Alisku naik. "Dia tinggal di Mortezion?"
"Cabang yang paling dekat dengan tempat kerjamu. Sebenarnya, dia memang tinggal di sana—dia membeli suite itu dengan harga yang konyol beberapa tahun yang lalu dan dia tinggal di sana sejak saat itu. Aku rasa aku akan mampir menjenguknya nanti sore, tetapi jika kau akan pergi, dengan senang hati aku akan menyingkir, "tambahnya menggoda.
"Kau idiot," tegurku, tetapi tidak bisa menghentikan senyum samar yang melengkung di bibirku. "Kembali ke ruang meeting-mu."
"Ya, Bu."
Parker menutup panggilannya dan aku meletakkan ponselku, mengumpulkan sisa-sisa file dalam satu tumpukan yang rapi. Aku tidak tahu siapa yang harus kuberi tahu kalau aku akan pergi, karena aku tidak melaporkan pada suatu departemen khusus kecuali Kaden sendiri, aku pikir tidak apa-apa pergi setelah memberi tahu salah satu rekanku di lantai atas kalau aku harus memeriksa sesuatu. Dengan membawa file-file itu, aku keluar dari gedung dan masuk ke mobil, berhenti sesekali untuk membeli beberapa bahan makanan dan obat-obatan.
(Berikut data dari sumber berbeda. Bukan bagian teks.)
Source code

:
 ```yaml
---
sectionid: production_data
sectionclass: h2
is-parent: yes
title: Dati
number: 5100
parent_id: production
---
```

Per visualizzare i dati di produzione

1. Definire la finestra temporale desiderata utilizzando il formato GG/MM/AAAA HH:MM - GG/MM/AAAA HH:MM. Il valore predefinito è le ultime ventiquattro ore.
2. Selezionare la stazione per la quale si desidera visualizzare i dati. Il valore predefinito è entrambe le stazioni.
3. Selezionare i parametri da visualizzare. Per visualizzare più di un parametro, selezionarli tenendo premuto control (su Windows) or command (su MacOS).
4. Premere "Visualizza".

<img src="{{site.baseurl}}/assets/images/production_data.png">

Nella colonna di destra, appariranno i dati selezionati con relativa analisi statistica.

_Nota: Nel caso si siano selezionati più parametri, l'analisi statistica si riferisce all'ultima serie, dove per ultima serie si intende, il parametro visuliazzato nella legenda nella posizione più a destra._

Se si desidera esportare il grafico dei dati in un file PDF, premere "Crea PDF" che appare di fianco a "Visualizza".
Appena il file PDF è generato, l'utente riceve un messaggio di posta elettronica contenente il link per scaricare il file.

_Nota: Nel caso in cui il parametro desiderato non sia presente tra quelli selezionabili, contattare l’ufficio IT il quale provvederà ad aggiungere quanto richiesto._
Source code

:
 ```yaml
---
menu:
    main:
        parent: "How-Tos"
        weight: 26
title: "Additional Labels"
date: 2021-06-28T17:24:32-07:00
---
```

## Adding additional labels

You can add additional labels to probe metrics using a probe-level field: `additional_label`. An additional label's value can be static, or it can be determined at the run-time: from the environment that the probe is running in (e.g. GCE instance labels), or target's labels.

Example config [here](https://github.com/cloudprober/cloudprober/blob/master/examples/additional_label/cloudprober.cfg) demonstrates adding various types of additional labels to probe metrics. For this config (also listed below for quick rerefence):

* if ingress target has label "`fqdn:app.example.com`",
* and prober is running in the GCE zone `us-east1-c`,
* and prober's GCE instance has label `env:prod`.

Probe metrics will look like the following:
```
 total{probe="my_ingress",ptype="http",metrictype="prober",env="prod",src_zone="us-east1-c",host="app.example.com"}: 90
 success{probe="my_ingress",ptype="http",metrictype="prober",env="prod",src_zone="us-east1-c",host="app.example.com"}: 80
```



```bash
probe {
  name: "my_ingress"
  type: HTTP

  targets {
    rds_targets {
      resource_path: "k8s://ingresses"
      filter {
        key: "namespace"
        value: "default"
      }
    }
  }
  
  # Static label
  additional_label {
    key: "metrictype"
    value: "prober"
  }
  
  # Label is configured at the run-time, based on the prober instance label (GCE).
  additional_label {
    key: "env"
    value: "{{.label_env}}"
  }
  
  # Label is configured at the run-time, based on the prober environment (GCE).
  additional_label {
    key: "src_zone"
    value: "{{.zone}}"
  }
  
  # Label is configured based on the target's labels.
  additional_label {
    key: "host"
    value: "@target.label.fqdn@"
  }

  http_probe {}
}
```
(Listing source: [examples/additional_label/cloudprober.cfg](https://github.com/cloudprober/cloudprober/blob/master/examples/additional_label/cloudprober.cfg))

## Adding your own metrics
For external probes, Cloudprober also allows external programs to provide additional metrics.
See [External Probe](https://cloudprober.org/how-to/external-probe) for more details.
Mengunjungi Mortezion selalu seakan melangkah ke dunia paralel. Bahkan dalam setelan kerjaku, aku masih merasa tidak pada tempatnya, terutama dengan tas belanjaan dan setumpuk file di tanganku. Aku langsung bergerak menuju meja resepsionis, mengantre di belakangan pasangan Swedia yang sedang menyelesaikan proses pemesanan kamar mereka, sebelum maju dan berhadapan dengan seorang resepsionisnya.
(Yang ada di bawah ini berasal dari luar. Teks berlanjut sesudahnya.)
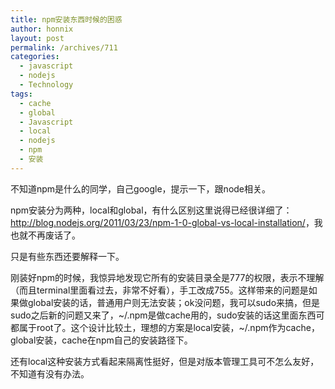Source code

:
 ```yaml
---
title: npm安装东西时候的困惑
author: honnix
layout: post
permalink: /archives/711
categories:
  - javascript
  - nodejs
  - Technology
tags:
  - cache
  - global
  - Javascript
  - local
  - nodejs
  - npm
  - 安装
---
```

不知道npm是什么的同学，自己google，提示一下，跟node相关。

npm安装分为两种，local和global，有什么区别这里说得已经很详细了：<a href="http://blog.nodejs.org/2011/03/23/npm-1-0-global-vs-local-installation/" target="_blank">http://blog.nodejs.org/2011/03/23/npm-1-0-global-vs-local-installation/</a>，我也就不再废话了。

只是有些东西还要解释一下。

刚装好npm的时候，我惊异地发现它所有的安装目录全是777的权限，表示不理解（而且terminal里面看过去，非常不好看），手工改成755。这样带来的问题是如果做global安装的话，普通用户则无法安装；ok没问题，我可以sudo来搞，但是sudo之后新的问题又来了，~/.npm是做cache用的，sudo安装的话这里面东西可都属于root了。这个设计比较土，理想的方案是local安装，~/.npm作为cache，global安装，cache在npm自己的安装路径下。

还有local这种安装方式看起来隔离性挺好，但是对版本管理工具可不怎么友好，不知道有没有办法。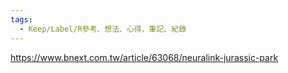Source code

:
 ```yaml
---
tags:
  - Keep/Label/R參考、想法、心得、筆記、紀錄
---
```


https://www.bnext.com.tw/article/63068/neuralink-jurassic-park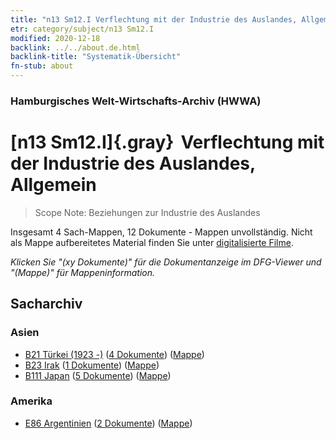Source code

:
 ```yaml
---
title: "n13 Sm12.I Verflechtung mit der Industrie des Auslandes, Allgemein"
etr: category/subject/n13 Sm12.I
modified: 2020-12-18
backlink: ../../about.de.html
backlink-title: "Systematik-Übersicht"
fn-stub: about
---
```


### Hamburgisches Welt-Wirtschafts-Archiv (HWWA)
# [n13 Sm12.I]{.gray}&#8201; Verflechtung mit der Industrie des Auslandes, Allgemein&#160; 


> Scope Note: Beziehungen zur Industrie des Auslandes



Insgesamt 4 Sach-Mappen, 12 Dokumente - Mappen unvollständig.
Nicht als Mappe aufbereitetes Material finden Sie unter [digitalisierte Filme](/film/h1_sh).

_Klicken Sie "(xy Dokumente)" für die Dokumentanzeige im DFG-Viewer und "(Mappe)" für Mappeninformation._

## Sacharchiv




### Asien

- [B21 Türkei (1923 -)](../../../geo/about.de.html#B21) (<a href="https://dfg-viewer.de/show/?tx_dlf[id]=https://pm20.zbw.eu/mets/sh/1411xx/141111/1451xx/145111/public.mets.de.xml" target="_blank">4 Dokumente</a>) ([Mappe](http://purl.org/pressemappe20/folder/sh/141111,145111))
- [B23 Irak](../../../geo/about.de.html#B23) (<a href="https://dfg-viewer.de/show/?tx_dlf[id]=https://pm20.zbw.eu/mets/sh/1411xx/141113/1451xx/145111/public.mets.de.xml" target="_blank">1 Dokumente</a>) ([Mappe](http://purl.org/pressemappe20/folder/sh/141113,145111))
- [B111 Japan](../../../geo/about.de.html#B111) (<a href="https://dfg-viewer.de/show/?tx_dlf[id]=https://pm20.zbw.eu/mets/sh/1412xx/141272/1451xx/145111/public.mets.de.xml" target="_blank">5 Dokumente</a>) ([Mappe](http://purl.org/pressemappe20/folder/sh/141272,145111))

### Amerika

- [E86 Argentinien](../../../geo/about.de.html#E86) (<a href="https://dfg-viewer.de/show/?tx_dlf[id]=https://pm20.zbw.eu/mets/sh/1416xx/141692/1451xx/145111/public.mets.de.xml" target="_blank">2 Dokumente</a>) ([Mappe](http://purl.org/pressemappe20/folder/sh/141692,145111))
"Hai," sapaku dengan sopan, "aku ingin bertanya, apakah kau dapat menelepon pemilik salah satu penthouse suite untukku. Aku adalah teman Kaden Bretton's, dan aku di sini untuk berkunjung."
Wanita itu hanya diam menatapku, dan aku tidak melewatkan kilatan kecurigaan di matanya saat dia memandangku. "Apakah kau ada dalam daftarnya?"
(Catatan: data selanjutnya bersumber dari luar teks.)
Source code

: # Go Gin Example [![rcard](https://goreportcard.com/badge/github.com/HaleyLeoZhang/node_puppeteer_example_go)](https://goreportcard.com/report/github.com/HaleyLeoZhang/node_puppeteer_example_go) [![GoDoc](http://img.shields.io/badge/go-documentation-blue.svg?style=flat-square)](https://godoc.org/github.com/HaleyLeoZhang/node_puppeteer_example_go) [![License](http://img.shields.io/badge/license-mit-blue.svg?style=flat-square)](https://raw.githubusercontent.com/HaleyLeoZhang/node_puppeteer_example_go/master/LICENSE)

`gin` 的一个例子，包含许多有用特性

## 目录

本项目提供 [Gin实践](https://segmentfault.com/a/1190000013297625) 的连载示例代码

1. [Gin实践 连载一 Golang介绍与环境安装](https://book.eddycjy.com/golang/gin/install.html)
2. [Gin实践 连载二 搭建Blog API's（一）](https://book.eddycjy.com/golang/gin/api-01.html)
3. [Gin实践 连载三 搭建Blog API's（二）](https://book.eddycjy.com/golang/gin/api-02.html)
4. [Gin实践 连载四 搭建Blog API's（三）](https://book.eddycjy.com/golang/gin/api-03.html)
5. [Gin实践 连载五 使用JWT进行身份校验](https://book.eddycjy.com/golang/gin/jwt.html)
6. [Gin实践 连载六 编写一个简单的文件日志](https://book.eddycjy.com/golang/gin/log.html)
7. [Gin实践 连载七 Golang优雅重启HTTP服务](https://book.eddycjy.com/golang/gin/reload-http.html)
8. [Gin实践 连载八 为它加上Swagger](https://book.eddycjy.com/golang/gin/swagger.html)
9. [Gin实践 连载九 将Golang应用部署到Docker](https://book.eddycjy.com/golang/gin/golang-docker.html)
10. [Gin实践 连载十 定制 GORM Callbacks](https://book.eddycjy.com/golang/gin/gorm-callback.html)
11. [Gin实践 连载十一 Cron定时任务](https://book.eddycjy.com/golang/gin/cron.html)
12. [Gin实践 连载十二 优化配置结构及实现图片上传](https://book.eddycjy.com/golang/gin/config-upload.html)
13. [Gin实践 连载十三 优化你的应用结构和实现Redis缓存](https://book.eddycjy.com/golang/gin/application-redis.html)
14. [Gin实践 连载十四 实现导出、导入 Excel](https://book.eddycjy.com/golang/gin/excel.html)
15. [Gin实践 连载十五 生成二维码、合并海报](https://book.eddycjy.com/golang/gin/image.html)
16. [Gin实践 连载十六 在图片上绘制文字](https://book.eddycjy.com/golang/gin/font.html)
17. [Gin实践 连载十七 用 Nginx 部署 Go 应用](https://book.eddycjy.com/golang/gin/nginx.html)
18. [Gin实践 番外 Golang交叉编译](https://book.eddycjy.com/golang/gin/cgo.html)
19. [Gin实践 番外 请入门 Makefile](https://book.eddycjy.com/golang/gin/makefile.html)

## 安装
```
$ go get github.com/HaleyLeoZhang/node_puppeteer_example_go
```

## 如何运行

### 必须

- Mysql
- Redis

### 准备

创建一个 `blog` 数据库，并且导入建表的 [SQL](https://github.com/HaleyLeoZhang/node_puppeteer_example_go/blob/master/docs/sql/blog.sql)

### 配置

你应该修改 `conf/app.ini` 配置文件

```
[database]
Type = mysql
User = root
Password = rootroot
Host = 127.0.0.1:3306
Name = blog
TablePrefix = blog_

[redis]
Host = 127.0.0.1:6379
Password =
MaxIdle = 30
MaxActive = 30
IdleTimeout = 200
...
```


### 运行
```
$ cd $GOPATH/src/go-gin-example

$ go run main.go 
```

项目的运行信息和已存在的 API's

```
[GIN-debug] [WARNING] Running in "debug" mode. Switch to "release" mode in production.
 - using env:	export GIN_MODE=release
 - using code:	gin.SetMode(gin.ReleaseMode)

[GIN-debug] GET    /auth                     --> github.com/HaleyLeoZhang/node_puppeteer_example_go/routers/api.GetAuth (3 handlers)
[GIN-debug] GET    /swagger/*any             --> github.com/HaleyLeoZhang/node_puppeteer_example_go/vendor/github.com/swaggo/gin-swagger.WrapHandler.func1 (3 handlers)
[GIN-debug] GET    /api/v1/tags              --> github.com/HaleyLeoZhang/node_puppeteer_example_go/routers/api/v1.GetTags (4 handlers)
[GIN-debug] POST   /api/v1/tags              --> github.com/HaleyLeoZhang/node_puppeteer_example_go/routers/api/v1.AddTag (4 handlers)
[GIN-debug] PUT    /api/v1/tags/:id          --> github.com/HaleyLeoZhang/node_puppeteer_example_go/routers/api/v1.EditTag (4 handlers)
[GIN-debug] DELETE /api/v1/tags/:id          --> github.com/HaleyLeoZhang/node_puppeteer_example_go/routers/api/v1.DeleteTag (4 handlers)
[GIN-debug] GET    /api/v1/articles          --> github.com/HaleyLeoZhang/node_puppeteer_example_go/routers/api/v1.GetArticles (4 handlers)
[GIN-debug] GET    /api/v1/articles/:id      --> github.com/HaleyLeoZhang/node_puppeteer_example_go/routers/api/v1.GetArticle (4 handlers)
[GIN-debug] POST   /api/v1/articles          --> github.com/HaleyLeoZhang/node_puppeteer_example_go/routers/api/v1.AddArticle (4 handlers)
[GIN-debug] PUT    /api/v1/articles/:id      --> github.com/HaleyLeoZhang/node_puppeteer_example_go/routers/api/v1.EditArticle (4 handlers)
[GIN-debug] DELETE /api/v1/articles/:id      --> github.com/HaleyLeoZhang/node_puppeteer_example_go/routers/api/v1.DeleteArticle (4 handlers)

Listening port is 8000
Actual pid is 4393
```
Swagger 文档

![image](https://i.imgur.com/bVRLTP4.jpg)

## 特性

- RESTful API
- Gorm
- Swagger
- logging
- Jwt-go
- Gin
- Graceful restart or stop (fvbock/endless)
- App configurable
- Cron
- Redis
"Ada semacam daftar untuk bertamu?" Samar-samar aku merasa geli atas kenyataan bahwa hotel ini benar-benar secara khusus melayani para pengunjung Kaden. Namun, ini adalah hotel Nolan dan Nolan dapat mengesampingkan aturan sesuai keinginannya, termasuk mengakomodasi tempat tinggal Kaden dengan memiliki daftar tamu tetap di sini.
"Ya. Siapa namamu?"
"Isla Moore," aku memulai, terbata-bata, mengerutkan kening ketika aku melihat dia memasukkan namaku ke dalam sistem komputer. "Tapi–eh, kurasa aku tidak di—"
"Namamu ada di daftar ini."
Aku mengerjap. "Apa?"
"Tuan Bretton sudah mendaftarkan namamu di sini," jawabnya, sambil tersenyum ramah kepadaku dan mengangkat telepon. "Biarkan aku menghubunginya."
"Oh–baiklah."
Bergerak-gerak gugup, aku mencoba untuk memproses situasi yang baru saja terjadi. Ini tidak masuk akal. Kaden sangat tertutup di kantor dan bahkan tampaknya tidak menginginkan keberadaanku. Jadi kenapa dia mendaftarkan aku sebagai orang yang bisa mendapatkan akses mudah ke tempatnya?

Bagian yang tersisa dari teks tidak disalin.